A critical aspect of the successful function of an MSF is the skill sets needed to convene, mediate and engage stakeholders. The NPCS team does not at present have this in-house capacity but would seem very keen to bring in these skill sets, as well as look to the project partners, who may be best placed to co-convene and facilitate this forum.


Common vision 

The R2R project did not have a commonly-agreed-upon vision for its landscape. During a one-day workshop with 40+ participants, project stakeholders began to define a common vision for the R2R project. A co-created vision can be immensely powerful as a ‘north star’ behind which project stakeholders and activities can be organized.

Participants were asked to explore their vision for Mauritius 10 years into the future and to consider agricultural, economic, and environmental dimensions. Group discussions were held to further flesh out common challenges to achieve this vision and who needed to work together to arrive at this future state.

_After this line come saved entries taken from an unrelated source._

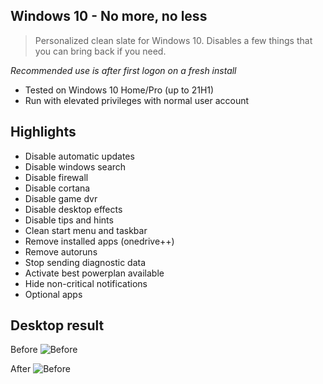 ## Windows 10 - No more, no less
> Personalized clean slate for Windows 10. Disables a few things that you can bring back if you need.

_Recommended use is after first logon on a fresh install_

- Tested on Windows 10 Home/Pro (up to 21H1)
- Run with elevated privileges with normal user account

## Highlights
- Disable automatic updates
- Disable windows search
- Disable firewall
- Disable cortana
- Disable game dvr
- Disable desktop effects
- Disable tips and hints
- Clean start menu and taskbar
- Remove installed apps (onedrive++)
- Remove autoruns
- Stop sending diagnostic data
- Activate best powerplan available
- Hide non-critical notifications
- Optional apps

## Desktop result

Before
![Before](https://raw.githubusercontent.com/r3amped/w10fix/main/before.png)

After
![Before](https://raw.githubusercontent.com/r3amped/w10fix/main/after.png)
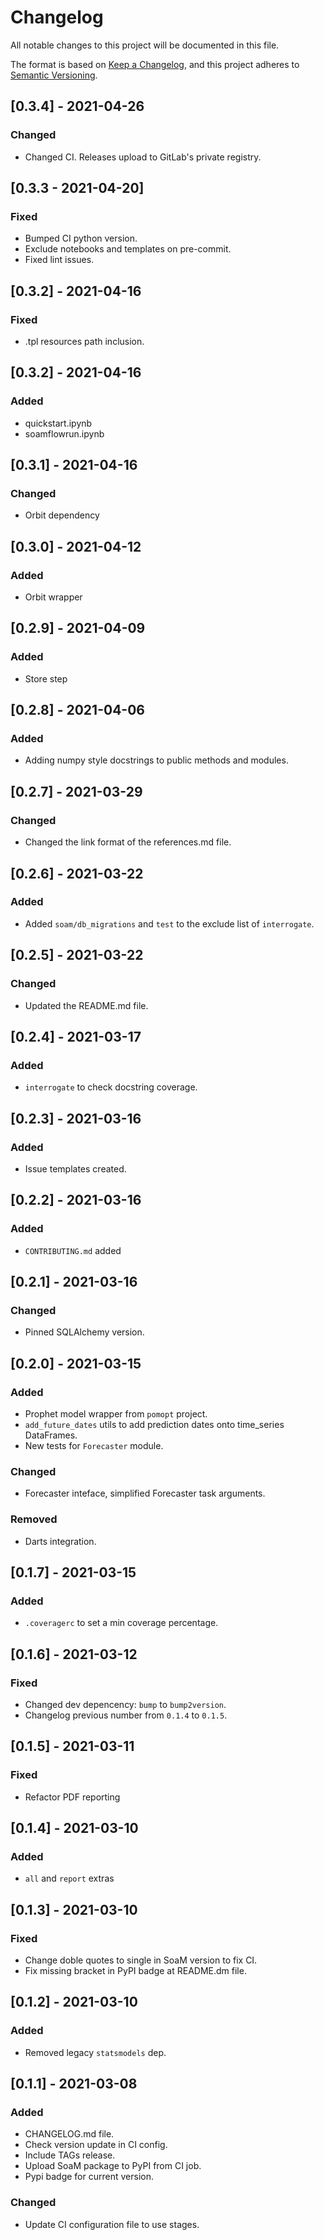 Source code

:# Changelog

All notable changes to this project will be documented in this file.

The format is based on [Keep a Changelog](https://keepachangelog.com/en/1.0.0/),
and this project adheres to [Semantic Versioning](https://semver.org/spec/v2.0.0.html).

## [0.3.4] - 2021-04-26

### Changed
- Changed CI. Releases upload to GitLab's private registry.

## [0.3.3 - 2021-04-20]

### Fixed
- Bumped CI python version.
- Exclude notebooks and templates on pre-commit.
- Fixed lint issues.

## [0.3.2] - 2021-04-16

### Fixed
- .tpl resources path inclusion.

## [0.3.2] - 2021-04-16

### Added
- quickstart.ipynb
- soamflowrun.ipynb

## [0.3.1] - 2021-04-16

### Changed
- Orbit dependency

## [0.3.0] - 2021-04-12

### Added
- Orbit wrapper

## [0.2.9] - 2021-04-09

### Added
- Store step

## [0.2.8] - 2021-04-06

### Added
- Adding numpy style docstrings to public methods and modules.

## [0.2.7] - 2021-03-29

### Changed
- Changed the link format of the references.md file.

## [0.2.6] - 2021-03-22

### Added
- Added `soam/db_migrations` and `test` to the exclude list of `interrogate`.

## [0.2.5] - 2021-03-22

### Changed
- Updated the README.md file.

## [0.2.4] - 2021-03-17

### Added
- `interrogate` to check docstring coverage.

## [0.2.3] - 2021-03-16

### Added
- Issue templates created.

## [0.2.2] - 2021-03-16

### Added
- `CONTRIBUTING.md` added

## [0.2.1] - 2021-03-16

### Changed
- Pinned SQLAlchemy version.

## [0.2.0] - 2021-03-15

### Added
- Prophet model wrapper from `pomopt` project.
- `add_future_dates` utils to add prediction dates onto time_series DataFrames.
- New tests for `Forecaster` module.

### Changed
- Forecaster inteface, simplified Forecaster task arguments.

### Removed
- Darts integration.

## [0.1.7] - 2021-03-15

### Added
- `.coveragerc` to set a min coverage percentage.

## [0.1.6] - 2021-03-12

### Fixed
- Changed dev depencency: `bump` to `bump2version`.
- Changelog previous number from `0.1.4` to `0.1.5`.

## [0.1.5] - 2021-03-11

### Fixed
- Refactor PDF reporting

## [0.1.4] - 2021-03-10

### Added
- `all` and `report` extras

## [0.1.3] - 2021-03-10

### Fixed
- Change doble quotes to single in SoaM version to fix CI.
- Fix missing bracket in PyPI badge at README.dm file.

## [0.1.2] - 2021-03-10

### Added
- Removed legacy `statsmodels` dep.

## [0.1.1] - 2021-03-08

### Added
- CHANGELOG.md file.
- Check version update in CI config.
- Include TAGs release.
- Upload SoaM package to PyPI from CI job.
- Pypi badge for current version.

### Changed
- Update CI configuration file to use stages.
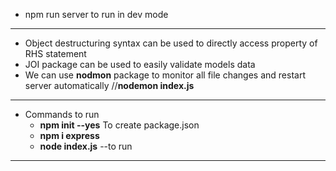 - npm run server to run in dev mode
<hr>

- Object destructuring syntax can be used to directly access property of RHS statement
- JOI package can be used to easily validate models data
- We can use **nodmon** package to monitor all file changes and restart server automatically  //**nodemon index.js**
<hr>

- Commands to run
  - **npm init --yes** To create package.json
  - **npm i express**
  - **node index.js** --to run
<hr>

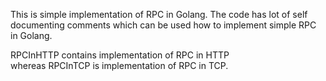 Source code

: This is simple implementation of RPC in Golang.
The code has lot of self documenting comments which can be used how to implement simple RPC in Golang.  


RPCInHTTP contains implementation of RPC in HTTP    
whereas RPCInTCP is implementation of RPC in TCP.  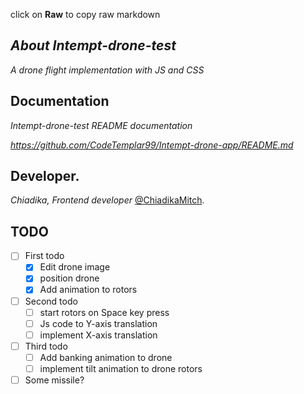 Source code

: click on **Raw** to copy raw markdown

## _About Intempt-drone-test_

_A drone flight implementation with JS and CSS_

## Documentation

_Intempt-drone-test README documentation_

_https://github.com/CodeTemplar99/Intempt-drone-app/README.md_

## Developer.

_Chiadika, Frontend developer_
[@ChiadikaMitch](https://twitter.com/ChiadikaMitch).

## TODO

- [ ] First todo
  - [x] Edit drone image
  - [x] position drone
  - [x] Add animation to rotors
- [ ] Second todo
  - [ ] start rotors on Space key press
  - [ ] Js code to Y-axis translation
  - [ ] implement X-axis translation
- [ ] Third todo
  - [ ] Add banking animation to drone
  - [ ] implement tilt animation to drone rotors
- [ ] Some missile?
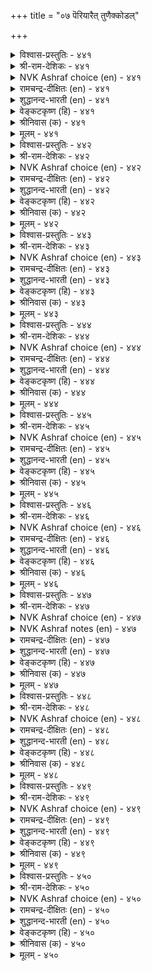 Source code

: +++
title = "०७ पॆरियारैत् तुणैक्कोडल्"

+++


<details><summary>विश्वास-प्रस्तुतिः - ४४१</summary>

अऱनऱिन्दु मूत्त अऱिवुडैयार् केण्मै  
तिऱनऱिन्दु तेर्न्दु कॊळल्।       ४४१
</details>

<details><summary>श्री-राम-देशिकः - ४४१</summary>

वयोवृद्धैर्धर्मविद्भिः बुद्धिमद्भिर्महात्माभिः ।  
कुर्यान्मैत्रीं महीपालो विमृश्य बहुधा बहु ॥ ४४१॥
</details>

<details><summary>NVK Ashraf choice (en) - ४४१</summary>

०४४१
Value and secure the friendship
Of the virtuous, mature and wise.
(P.S. Sundaram)
</details>

<details><summary>रामचन्द्र-दीक्षितः (en) - ४४१</summary>

441\. The friendship of virtuous men of mature wisdom is to be appreciated and secured.  
</details>

<details><summary>शुद्धानन्द-भारती (en) - ४४१</summary>

1\. அறனறிந்து மூத்த அறிவுடையார் கேண்மை  
திறனறிந்து தேர்ந்து கொளல்.  
Weigh their worth and friendship gain  
Of men of virtue and mature brain.        441  
</details>

<details><summary>वेङ्कटकृष्ण (हि) - ४४१</summary>

441
ज्ञानवृद्ध जो बन गये, धर्म-सूक्ष्म को जान ।  
मैत्री उनकी, ढ़ंग से, पा लो महत्व जान ॥
</details>

<details><summary>श्रीनिवास (क) - ४४१</summary>

441. अरसनादवनु धर्मवन्नु अरितवनागि, पक्ववाद अरिवुळ्लवर गॆळॆतनवन्नु विचारमाडि सम्पादिसिकॊळ्ळबेकु.

</details>

<details><summary>मूलम् - ४४१</summary>

अऱनऱिन्दु मूत्त अऱिवुडैयार् केण्मै  
तिऱनऱिन्दु तेर्न्दु कॊळल्।       ४४१
</details>

<details><summary>विश्वास-प्रस्तुतिः - ४४२</summary>

उट्रनोय् नीक्कि उऱाअमै मुऱ्काक्कुम्  
पॆट्रियार्प् पेणिक् कॊळल्।       ४४२
</details>

<details><summary>श्री-राम-देशिकः - ४४२</summary>

प्राप्तं दुःखं निराकृत्य भाविदुःखनिवारणे ।  
जगरूकेण विदुषा स्नेहं कुर्याच्च सेवया ॥ ४४२॥
</details>

<details><summary>NVK Ashraf choice (en) - ४४२</summary>

०४४२
Ally with them who can allay your present ills
And avert those to come. *
(Satguru Subramuniyaswami), (P.S. Sundaram)
</details>

<details><summary>रामचन्द्र-दीक्षितः (en) - ४४२</summary>

442\. Seek the friendship of those who can remove existing distress and guard against future.  
</details>

<details><summary>शुद्धानन्द-भारती (en) - ४४२</summary>

2\. உற்றநோய் நீக்கி உறாஅமை முற்காக்கும்  
பெற்றியார்ப் பேணிக் கொளல்.  
Cherish the help of men of skill  
Who ward and safe-guard you from ill.        442  
</details>

<details><summary>वेङ्कटकृष्ण (हि) - ४४२</summary>

442
आगत दुःख निवार कर, भावी दुःख से त्राण ।  
करते जो, अपना उन्हें, करके आदर-मान ॥
</details>

<details><summary>श्रीनिवास (क) - ४४२</summary>

442. बन्द सङ्कटगळन्नु परिहरिसिकॊण्डु, अवु मत्तॆ बारदन्तॆ मुन्दागि तम्मन्नु कादुकॊळ्ळुव गुणवुळ्ळ जनरन्नु अरसनु, आरैसि गॆळॆतन माडबेकु.

</details>

<details><summary>मूलम् - ४४२</summary>

उट्रनोय् नीक्कि उऱाअमै मुऱ्काक्कुम्  
पॆट्रियार्प् पेणिक् कॊळल्।       ४४२
</details>

<details><summary>विश्वास-प्रस्तुतिः - ४४३</summary>

अरियवट्रु ळॆल्लाम् अरिदे पॆरियारैप्  
पेणित् तमराक् कॊळल्।       ४४३
</details>

<details><summary>श्री-राम-देशिकः - ४४३</summary>

महात्मनः समाश्रित्य स्ववशे तान् करोति यः ।  
महच्भाग्यं तदेवास्य किमन्यैर्भाग्यकोटिभिः ॥ ४४३॥
</details>

<details><summary>NVK Ashraf choice (en) - ४४३</summary>

०४४३
The rarest of rare things is to seek and secure
The friendship of the great.
(P.S. Sundaram)
</details>

<details><summary>रामचन्द्र-दीक्षितः (en) - ४४३</summary>

443\. To seek and win the alliance of the great is the rarest of all blessings.  
</details>

<details><summary>शुद्धानन्द-भारती (en) - ४४३</summary>

3\. அரியவற்று ளெல்லாம் அரிதே பெரியாரைப்  
பேணித் தமராக் கொளல்.  
Honour and have the great your own  
Is rarest of the rare things known.        443  
</details>

<details><summary>वेङ्कटकृष्ण (हि) - ४४३</summary>

443
दुर्लभ सब में है यही, दुर्लभ भाग्य महान ।  
स्वजन बनाना मान से, जो हैं पुरुष महान ॥
</details>

<details><summary>श्रीनिवास (क) - ४४३</summary>

443. बल्लवराद हिरियरन्नु तम्मवरन्नागि माडिकॊळ्ळुवुदु, (अरसनिगॆ) असाध्यवाद कार्यगळल्लॆल्ल अति कठिणवादुदु.

</details>

<details><summary>मूलम् - ४४३</summary>

अरियवट्रु ळॆल्लाम् अरिदे पॆरियारैप्  
पेणित् तमराक् कॊळल्।       ४४३
</details>

<details><summary>विश्वास-प्रस्तुतिः - ४४४</summary>

तम्मिऱ्पॆरियार् तमरा ऒऴुगुदल्  
वन्मैयु ळॆल्लान् दलै।       ४४४
</details>

<details><summary>श्री-राम-देशिकः - ४४४</summary>

आत्मनोऽपि वरिष्ठानां महतां पथि वर्तनम् ।  
महद् बलं भवेद् राज्ञां चतुरङ्गबलैः किमु ॥ ४४४॥
</details>

<details><summary>NVK Ashraf choice (en) - ४४४</summary>

०४४४
The greatest of all strengths come from
Associating with one greater than oneself. *
(K. Krishnaswamy & Vijaya Ramkumar)
</details>

<details><summary>रामचन्द्र-दीक्षितः (en) - ४४४</summary>

444\. To follow in the footsteps of those that are greater than oneself is the crown of one’s strength.  
</details>

<details><summary>शुद्धानन्द-भारती (en) - ४४४</summary>

4\. தம்மிற் பெரியார் தமரா ஒழுகுதல்  
வன்மையு ளெல்லாந் தலை.  
To have betters as intimates  
Power of all powers promotes.        444  
</details>

<details><summary>वेङ्कटकृष्ण (हि) - ४४४</summary>

444
करना ऐसा आचरण, जिससे पुरुष महान ।  
बन जावें आत्मीय जन, उत्तम बल यह जान ॥
</details>

<details><summary>श्रीनिवास (क) - ४४४</summary>

444. तमगिन्त अरिविनल्लि हिरियरादवरन्नु तम्मवरन्नागि नडॆसिकॊळ्ळुवुदु, कठिणवाद कार्यगळल्लॆल्ल मेलाद कार्यवॆनिसुवुदु.

</details>

<details><summary>मूलम् - ४४४</summary>

तम्मिऱ्पॆरियार् तमरा ऒऴुगुदल्  
वन्मैयु ळॆल्लान् दलै।       ४४४
</details>

<details><summary>विश्वास-प्रस्तुतिः - ४४५</summary>

सूऴ्वार्गण् णाग ऒऴुगलान् मन्नवन्  
सूऴ्वारैक् सूऴ्न्दु कॊळल्।       ४४५
</details>

<details><summary>श्री-राम-देशिकः - ४४५</summary>

विमृश्य सचिवो ग्राह्यो नेत्रतुल्यो नृपेण तु ।  
यतोऽमात्यो राज्यभारं वहन् राज्ञः सहायकृत् ॥ ४४५॥
</details>

<details><summary>NVK Ashraf choice (en) - ४४५</summary>

०४४५
A king's counselors are his eyes
To be chosen with careful counseling.
(N.V.K. Ashraf), (P.S. Sundaram)
</details>

<details><summary>रामचन्द्र-दीक्षितः (en) - ४४५</summary>

445\. Verily the ministers are the eyes of the monarch; let the monarch have tried ones.  
</details>

<details><summary>शुद्धानन्द-भारती (en) - ४४५</summary>

5\. சூழ்வார்கண் ணாக ஒழுகலான் மன்னவன்  
சூழ்வாரைச் சூழ்ந்து கொளல்.  
Ministers are the monarch's eyes  
Round him should be the right and wise.        445  
</details>

<details><summary>वेङ्कटकृष्ण (हि) - ४४५</summary>

445
आँख बना कर सचिव को, ढोता शासन-भार ।  
सो नृप चुन ले सचिव को, करके सोच विचार ॥
</details>

<details><summary>श्रीनिवास (क) - ४४५</summary>

445. सूक्ष्म बुद्दियुळ्ळवरन्नु लोकवु कण्णागि नडॆसिकॊळ्ळुवुदरिन्द, अन्थवरन्नु अरसनु, सूक्ष्मवागि ग्रहिसि, (तन्न मन्त्रालोचनॆयल्लि) स्वीकरिसबेकु.

</details>

<details><summary>मूलम् - ४४५</summary>

सूऴ्वार्गण् णाग ऒऴुगलान् मन्नवन्  
सूऴ्वारैक् सूऴ्न्दु कॊळल्।       ४४५
</details>

<details><summary>विश्वास-प्रस्तुतिः - ४४६</summary>

तक्का रिनत्तनाय्त् तानॊऴुग वल्लानैच्  
चॆट्रार् सॆयक्किडन्द तिल्।       ४४६
</details>

<details><summary>श्री-राम-देशिकः - ४४६</summary>

ज्ञानिनां वचनं श्रुत्वा स्वबुद्धया तदिमृश्य च ।  
पालयन् पृथिवीपालः शत्रुभिर्नैव बाध्यते ॥ ४४६॥
</details>

<details><summary>NVK Ashraf choice (en) - ४४६</summary>

०४४६
Foes are rendered ineffective by one
Who lives in fellowship with the worthy. *
(Satguru Subramuniyaswami)
</details>

<details><summary>रामचन्द्र-दीक्षितः (en) - ४४६</summary>

446\. No adversary can ruin the King who relies on his efficient counselors.  
</details>

<details><summary>शुद्धानन्द-भारती (en) - ४४६</summary>

6\. தக்கா ரினத்தனாய்த் தானொழுக வல்லானைச்  
செற்றார் செயக்கிடந்த தில்.  
To move with worthy friends who knows  
Has none to fear from frightful foes.        446  
</details>

<details><summary>वेङ्कटकृष्ण (हि) - ४४६</summary>

446
योग्य जनों का बन्धु बन, करता जो व्यवहार ।  
उसका कर सकते नहीं, शत्रु लोग अपकार ॥
</details>

<details><summary>श्रीनिवास (क) - ४४६</summary>

446. तक्कवराद हिरियर, ऒडनाटदल्लि नडॆदुकॊळ्ळुव अरसनिगॆ अवन हगॆगळिन्द याव केडू उण्टागुवुदिल्ल.

</details>

<details><summary>मूलम् - ४४६</summary>

तक्का रिनत्तनाय्त् तानॊऴुग वल्लानैच्  
चॆट्रार् सॆयक्किडन्द तिल्।       ४४६
</details>

<details><summary>विश्वास-प्रस्तुतिः - ४४७</summary>

इडिक्कुन् दुणैयारै याळ्वरै यारे  
कॆडुक्कुन् दगैमै यवर्।       ४४७
</details>

<details><summary>श्री-राम-देशिकः - ४४७</summary>

स्खालित्ये कठिनैर्वाक्यैः दण्डयन्तं सुमन्त्रिणम् ।  
यो राजा लभते तस्मिन् निर्वीर्याः किल शत्रवः ॥ ४४७॥
</details>

<details><summary>NVK Ashraf choice (en) - ४४७</summary>

०४४७
Who can ruin the man who commands
The friendship of those who can reprove him?
(V.V.S. Aiyar)
</details>

<details><summary>NVK Ashraf notes (en) - ४४७</summary>

४४७. Compare with ७९५ and ७८४. "Seek a friend who will make you cry, rail and rate when you go astray" – (P.S. Sundaram). "Friendship is not for merriment but for stern reproach when friends go astray" - (N.V.K. Ashraf)
</details>

<details><summary>रामचन्द्र-दीक्षितः (en) - ४४७</summary>

447\. None can harm the ruler who seeks the wholesome counsel of his ministers though bitter.  
</details>

<details><summary>शुद्धानन्द-भारती (en) - ४४७</summary>

7\. இடிக்குந் துணையாரை ஆள்வாரை யாரே  
கெடுக்குந் தகைமை யவர்  
No foe can foil his powers  
whose friends reprove him when he errs.        447  
</details>

<details><summary>वेङ्कटकृष्ण (हि) - ४४७</summary>

447
दोष देख कर डाँटने जब हैं मित्र सुयोग्य ।  
तब नृप का करने अहित, कौन शत्रु है योग्य ॥
</details>

<details><summary>श्रीनिवास (क) - ४४७</summary>

447. कण्डितवादिगळाद ज्ञानिगळ स्नेहवन्नु कॊण्डु आळुव अरसनन्नु नाशपडिसुव ऎदॆगारिकॆ यारिगिदॆ?

</details>

<details><summary>मूलम् - ४४७</summary>

इडिक्कुन् दुणैयारै याळ्वरै यारे  
कॆडुक्कुन् दगैमै यवर्।       ४४७
</details>

<details><summary>विश्वास-प्रस्तुतिः - ४४८</summary>

इडिप्पारै इल्लाद एमरा मन्नन्  
कॆडुप्पा रिलानुङ् गॆडुम्।       ४४८
</details>

<details><summary>श्री-राम-देशिकः - ४४८</summary>

समये शिक्षकैः सद्भिः साङ्गत्यरहितो नृपः ।  
शत्रुबाधाविहीनोऽपि स्वयमेव विनश्यति ॥ ४४८॥
</details>

<details><summary>NVK Ashraf choice (en) - ४४८</summary>

०४४८
A king unguarded with reproving counsel
Needs no foes to come to grief. *
(P.S. Sundaram)
</details>

<details><summary>रामचन्द्र-दीक्षितः (en) - ४४८</summary>

448\. The King who is not guarded by men of firm counsel will perish even though he has no enemies.  
</details>

<details><summary>शुद्धानन्द-भारती (en) - ४४८</summary>

8\. இடிப்பாரை இல்லாத ஏமரா மன்னன்  
கெடுப்பா ரிலானுங் கெடும்.  
The careless king whom none reproves  
Ruins himself sans harmful foes.        448  
</details>

<details><summary>वेङ्कटकृष्ण (हि) - ४४८</summary>

448
डांट-डपटते मित्र की, रक्षा बिन नरकंत ।  
शत्रु बिना भी हानिकर, पा जाता है अंत ॥
</details>

<details><summary>श्रीनिवास (क) - ४४८</summary>

448. कण्डितवादिगळाद ज्ञानिगळ बॆम्बलविल्लदॆ, स्वेच्छॆयागि आळुव अरसनु, नाशपडिसुव हगॆगळिल्लदॆयू, कॆडुत्तानॆ.

</details>

<details><summary>मूलम् - ४४८</summary>

इडिप्पारै इल्लाद एमरा मन्नन्  
कॆडुप्पा रिलानुङ् गॆडुम्।       ४४८
</details>

<details><summary>विश्वास-प्रस्तुतिः - ४४९</summary>

मुदलिलार्ग ऊदिय मिल्लै मदलैयाञ्  
जार्बिलार्क् किल्लै निलै।       ४४९
</details>

<details><summary>श्री-राम-देशिकः - ४४९</summary>

विना मूलधनं लाभो व्यापारे नैव लभ्यते ।  
मह्त्साह्यं विना राज्ञां तथा स्थैर्य सुदुर्लभम् ॥ ४४९॥
</details>

<details><summary>NVK Ashraf choice (en) - ४४९</summary>

०४४९
There can be no gain without capital,
And no stability unpropped by wise counsel.
(P.S. Sundaram)
</details>

<details><summary>रामचन्द्र-दीक्षितः (en) - ४४९</summary>

449\. Is there profit without capital? Is there security for the monarch devoid of wise counselors?  
</details>

<details><summary>शुद्धानन्द-भारती (en) - ४४९</summary>

9\. முதலிலார்க்கு ஊதியம் இல்லை மதலையாஞ்  
சார்பிலார்க்கு இல்லை நிலை.  
No capital, no gain in trade  
No prop secure sans good comrade.        449  
</details>

<details><summary>वेङ्कटकृष्ण (हि) - ४४९</summary>

449
बिना मूलधन वणिक जन, पावेंगे नहिं लाभ ।  
सहचर-आश्रय रहित नृप, करें न स्थिरता लाभ ॥
</details>

<details><summary>श्रीनिवास (क) - ४४९</summary>

449. बण्डवाळविल्लदवरिगॆ लाभवू इल्ल; आश्रितराद ज्ञानिगळ नॆरविल्लदरसनिगॆ नॆलॆयू इल्ल.

</details>

<details><summary>मूलम् - ४४९</summary>

मुदलिलार्ग ऊदिय मिल्लै मदलैयाञ्  
जार्बिलार्क् किल्लै निलै।       ४४९
</details>

<details><summary>विश्वास-प्रस्तुतिः - ४५०</summary>

पल्लार् पगै कॊळलिऱ्पत्तडुत्त तीमैत्ते  
नल्लार् तॊडर्गै विडल्।       ४५०
</details>

<details><summary>श्री-राम-देशिकः - ४५०</summary>

अनेकशत्रुबाधातो दुःखं दशगुणान्वितम् ।  
भुपो विन्देत सत्सङ्गं प्राप्तं यः सन्त्यजेन्नृपः ॥ ४५०॥
</details>

<details><summary>NVK Ashraf choice (en) - ४५०</summary>

०४५०
To give up good friends is ten times worse than
Being hated by countless foes.
( Shuddhananda Bharatiar)
</details>

<details><summary>रामचन्द्र-दीक्षितः (en) - ४५०</summary>

450\. Greatly injurious is the forsaking of the friendship of the good; it is like encountering singlehanded many foes.  
</details>

<details><summary>शुद्धानन्द-भारती (en) - ४५०</summary>

10\. பல்லார் பகைகொளலிற் பத்தடுத்த தீமைத்தே  
நல்லார் தொடர்கை விடல்.  
To give up good friends is ten times worse  
Than being hated by countless foes.        450  
</details>

<details><summary>वेङ्कटकृष्ण (हि) - ४५०</summary>

450
बहुत जनों की शत्रुता, करने में जो हानि ।  
उससे बढ़ सत्संग को, तजने में है हानि ॥
</details>

<details><summary>श्रीनिवास (क) - ४५०</summary>

450. ऒळ्ळॆयवराद ज्ञानिगळ सम्बन्धवन्नु कडिदुकॊळ्ळुवुदु, हलवारु मुन्दिय हगॆयन्नु कॊळ्लुवुदक्किन्त हत्तुपालु कॆट्टुदु.
</details>

<details><summary>मूलम् - ४५०</summary>

पल्लार् पगै कॊळलिऱ्पत्तडुत्त तीमैत्ते  
नल्लार् तॊडर्गै विडल्।       ४५०
</details>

A circular blue and green economy in Mauritius that supports linking the environment with livelihoods through:

  • A sustainable and productive agricultural sector that enhances food security and self-sufficiency.
  • Environmental management across all land uses with less waste and more renewable energy.
  • A diversified economy that operates within biophysical boundaries and supports equity and better lives for all.
  • Harmonization of policies and legislation with better enforcement and supporting greater awareness, inclusion, and empowerment of people in decision-making for environmental outcomes.”

– The proposed vision for Mauritius, which emerged from the workshop.
(This vision was not endorsed and is presented as a working draft.)

👉 Explore the post ‘6 Ingredients to ILM’, which features the key aspects of defining a common vision.


Institutionalization 

The NPCS and R2R is well institutionalized into the Mauritian government, given their role as service under the Ministry of Agro-Industry and Food Security. Although they are well placed, the creation of an MSF should also be developed with sustainability in mind, to ensure it serves as a common space for dialogue for the R2R, but beyond it as well.


Iterative and adaptive management

It is early days for the project, but the NPCS team’s experience suggests that it has well-established systems to monitor project interventions and progress. How these systems are used in the iterative and adaptive management of the programme is less clear. The CC suggested these areas should be prioritized through annual technical and steering committee meetings, as well as prioritizing the monitoring and feedback to enable the team to course-correct where necessary.


Technical solutions and tools

The project’s knowledge of its biophysical and ecosystem conditions is high. Its in-house and project-based systems for monitoring these trends are well established, although they indicated the need for increased capacity, and systems that can be better used for adaptive and iterative management and to generate evidence to inform policy at higher levels.